What you have to do:
Give back the whole listing exactly as written, pictures excluded.

------------

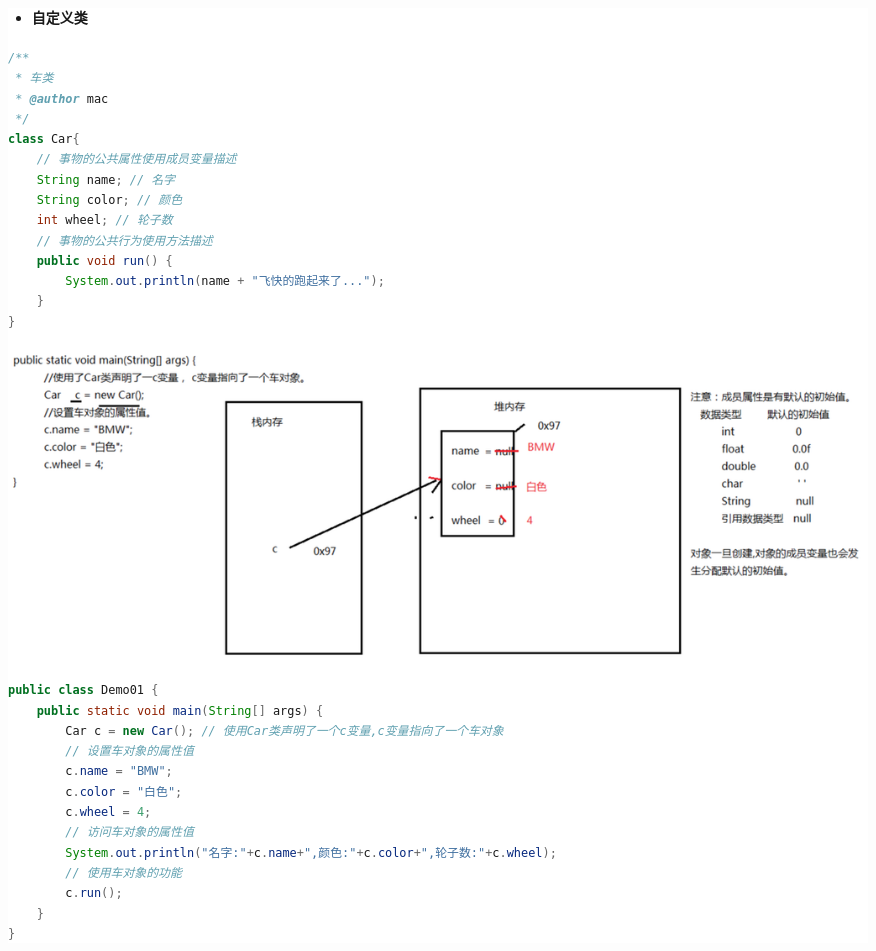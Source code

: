 * #### 自定义类

```java
/**
 * 车类
 * @author mac
 */
class Car{
    // 事物的公共属性使用成员变量描述
    String name; // 名字
    String color; // 颜色
    int wheel; // 轮子数
    // 事物的公共行为使用方法描述
    public void run() {
        System.out.println(name + "飞快的跑起来了...");
    }
}
```

![](/assets/内存分析1.png)

```java
public class Demo01 {
    public static void main(String[] args) {
        Car c = new Car(); // 使用Car类声明了一个c变量,c变量指向了一个车对象
        // 设置车对象的属性值
        c.name = "BMW";
        c.color = "白色";
        c.wheel = 4;
        // 访问车对象的属性值
        System.out.println("名字:"+c.name+",颜色:"+c.color+",轮子数:"+c.wheel);
        // 使用车对象的功能
        c.run();
    }
}
```
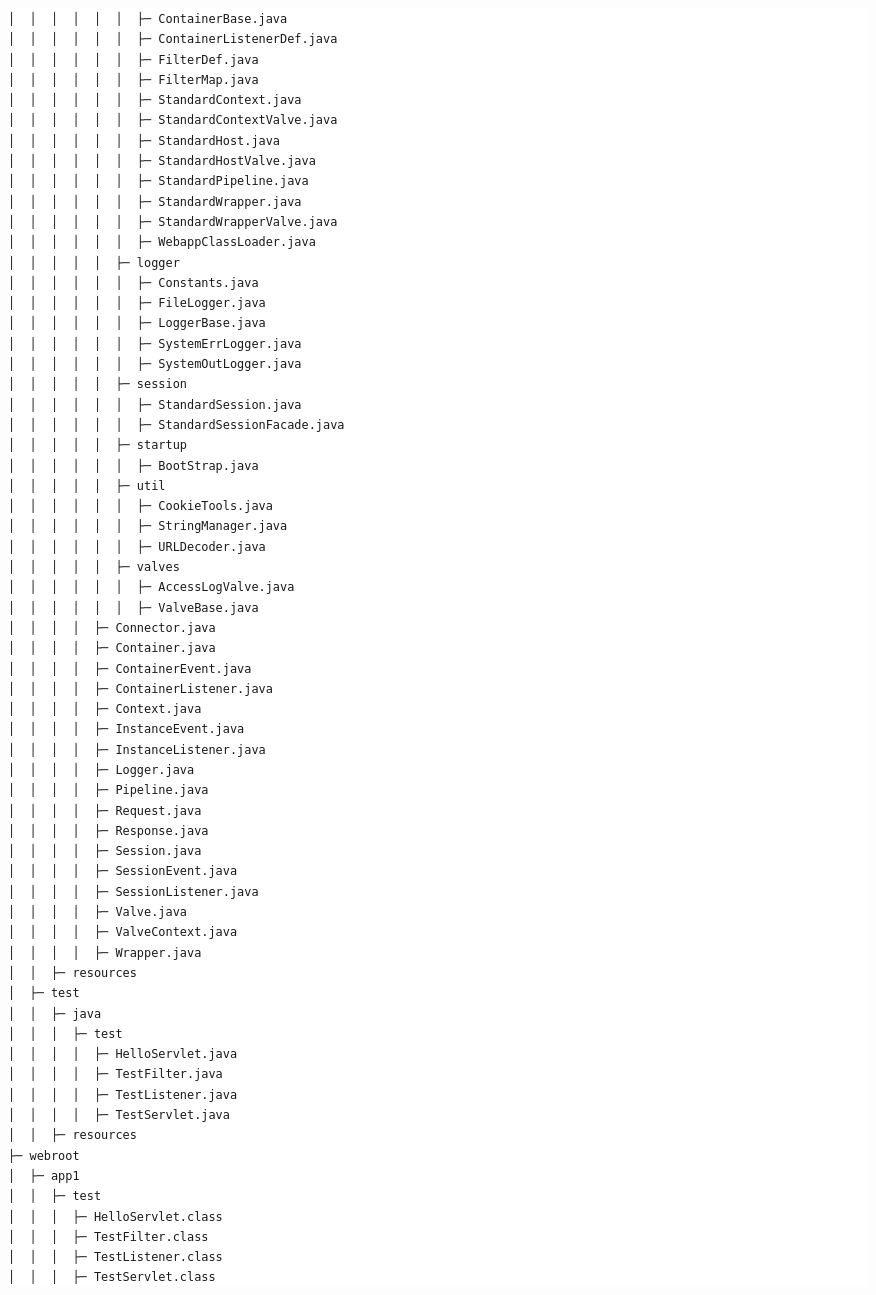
 ```shell
│  │  │  │  │  │  ├─ ContainerBase.java
│  │  │  │  │  │  ├─ ContainerListenerDef.java
│  │  │  │  │  │  ├─ FilterDef.java
│  │  │  │  │  │  ├─ FilterMap.java
│  │  │  │  │  │  ├─ StandardContext.java
│  │  │  │  │  │  ├─ StandardContextValve.java
│  │  │  │  │  │  ├─ StandardHost.java
│  │  │  │  │  │  ├─ StandardHostValve.java
│  │  │  │  │  │  ├─ StandardPipeline.java
│  │  │  │  │  │  ├─ StandardWrapper.java
│  │  │  │  │  │  ├─ StandardWrapperValve.java
│  │  │  │  │  │  ├─ WebappClassLoader.java
│  │  │  │  │  ├─ logger
│  │  │  │  │  │  ├─ Constants.java
│  │  │  │  │  │  ├─ FileLogger.java
│  │  │  │  │  │  ├─ LoggerBase.java
│  │  │  │  │  │  ├─ SystemErrLogger.java
│  │  │  │  │  │  ├─ SystemOutLogger.java
│  │  │  │  │  ├─ session
│  │  │  │  │  │  ├─ StandardSession.java
│  │  │  │  │  │  ├─ StandardSessionFacade.java
│  │  │  │  │  ├─ startup
│  │  │  │  │  │  ├─ BootStrap.java
│  │  │  │  │  ├─ util
│  │  │  │  │  │  ├─ CookieTools.java
│  │  │  │  │  │  ├─ StringManager.java
│  │  │  │  │  │  ├─ URLDecoder.java
│  │  │  │  │  ├─ valves
│  │  │  │  │  │  ├─ AccessLogValve.java
│  │  │  │  │  │  ├─ ValveBase.java
│  │  │  │  ├─ Connector.java
│  │  │  │  ├─ Container.java
│  │  │  │  ├─ ContainerEvent.java
│  │  │  │  ├─ ContainerListener.java
│  │  │  │  ├─ Context.java
│  │  │  │  ├─ InstanceEvent.java
│  │  │  │  ├─ InstanceListener.java
│  │  │  │  ├─ Logger.java
│  │  │  │  ├─ Pipeline.java
│  │  │  │  ├─ Request.java
│  │  │  │  ├─ Response.java
│  │  │  │  ├─ Session.java
│  │  │  │  ├─ SessionEvent.java
│  │  │  │  ├─ SessionListener.java
│  │  │  │  ├─ Valve.java
│  │  │  │  ├─ ValveContext.java
│  │  │  │  ├─ Wrapper.java
│  │  ├─ resources
│  ├─ test
│  │  ├─ java
│  │  │  ├─ test
│  │  │  │  ├─ HelloServlet.java
│  │  │  │  ├─ TestFilter.java
│  │  │  │  ├─ TestListener.java
│  │  │  │  ├─ TestServlet.java
│  │  ├─ resources
├─ webroot
│  ├─ app1
│  │  ├─ test
│  │  │  ├─ HelloServlet.class
│  │  │  ├─ TestFilter.class
│  │  │  ├─ TestListener.class
│  │  │  ├─ TestServlet.class
```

------------

Solution below:
Source code

: * #### 自定义类

```java
/**
 * 车类
 * @author mac
 */
class Car{
    // 事物的公共属性使用成员变量描述
    String name; // 名字
    String color; // 颜色
    int wheel; // 轮子数
    // 事物的公共行为使用方法描述
    public void run() {
        System.out.println(name + "飞快的跑起来了...");
    }
}
```

![](/assets/内存分析1.png)

```java
public class Demo01 {
    public static void main(String[] args) {
        Car c = new Car(); // 使用Car类声明了一个c变量,c变量指向了一个车对象
        // 设置车对象的属性值
        c.name = "BMW";
        c.color = "白色";
        c.wheel = 4;
        // 访问车对象的属性值
        System.out.println("名字:"+c.name+",颜色:"+c.color+",轮子数:"+c.wheel);
        // 使用车对象的功能
        c.run();
    }
}
```
 ```shell
│  │  │  │  │  │  ├─ ContainerBase.java
│  │  │  │  │  │  ├─ ContainerListenerDef.java
│  │  │  │  │  │  ├─ FilterDef.java
│  │  │  │  │  │  ├─ FilterMap.java
│  │  │  │  │  │  ├─ StandardContext.java
│  │  │  │  │  │  ├─ StandardContextValve.java
│  │  │  │  │  │  ├─ StandardHost.java
│  │  │  │  │  │  ├─ StandardHostValve.java
│  │  │  │  │  │  ├─ StandardPipeline.java
│  │  │  │  │  │  ├─ StandardWrapper.java
│  │  │  │  │  │  ├─ StandardWrapperValve.java
│  │  │  │  │  │  ├─ WebappClassLoader.java
│  │  │  │  │  ├─ logger
│  │  │  │  │  │  ├─ Constants.java
│  │  │  │  │  │  ├─ FileLogger.java
│  │  │  │  │  │  ├─ LoggerBase.java
│  │  │  │  │  │  ├─ SystemErrLogger.java
│  │  │  │  │  │  ├─ SystemOutLogger.java
│  │  │  │  │  ├─ session
│  │  │  │  │  │  ├─ StandardSession.java
│  │  │  │  │  │  ├─ StandardSessionFacade.java
│  │  │  │  │  ├─ startup
│  │  │  │  │  │  ├─ BootStrap.java
│  │  │  │  │  ├─ util
│  │  │  │  │  │  ├─ CookieTools.java
│  │  │  │  │  │  ├─ StringManager.java
│  │  │  │  │  │  ├─ URLDecoder.java
│  │  │  │  │  ├─ valves
│  │  │  │  │  │  ├─ AccessLogValve.java
│  │  │  │  │  │  ├─ ValveBase.java
│  │  │  │  ├─ Connector.java
│  │  │  │  ├─ Container.java
│  │  │  │  ├─ ContainerEvent.java
│  │  │  │  ├─ ContainerListener.java
│  │  │  │  ├─ Context.java
│  │  │  │  ├─ InstanceEvent.java
│  │  │  │  ├─ InstanceListener.java
│  │  │  │  ├─ Logger.java
│  │  │  │  ├─ Pipeline.java
│  │  │  │  ├─ Request.java
│  │  │  │  ├─ Response.java
│  │  │  │  ├─ Session.java
│  │  │  │  ├─ SessionEvent.java
│  │  │  │  ├─ SessionListener.java
│  │  │  │  ├─ Valve.java
│  │  │  │  ├─ ValveContext.java
│  │  │  │  ├─ Wrapper.java
│  │  ├─ resources
│  ├─ test
│  │  ├─ java
│  │  │  ├─ test
│  │  │  │  ├─ HelloServlet.java
│  │  │  │  ├─ TestFilter.java
│  │  │  │  ├─ TestListener.java
│  │  │  │  ├─ TestServlet.java
│  │  ├─ resources
├─ webroot
│  ├─ app1
│  │  ├─ test
│  │  │  ├─ HelloServlet.class
│  │  │  ├─ TestFilter.class
│  │  │  ├─ TestListener.class
│  │  │  ├─ TestServlet.class
```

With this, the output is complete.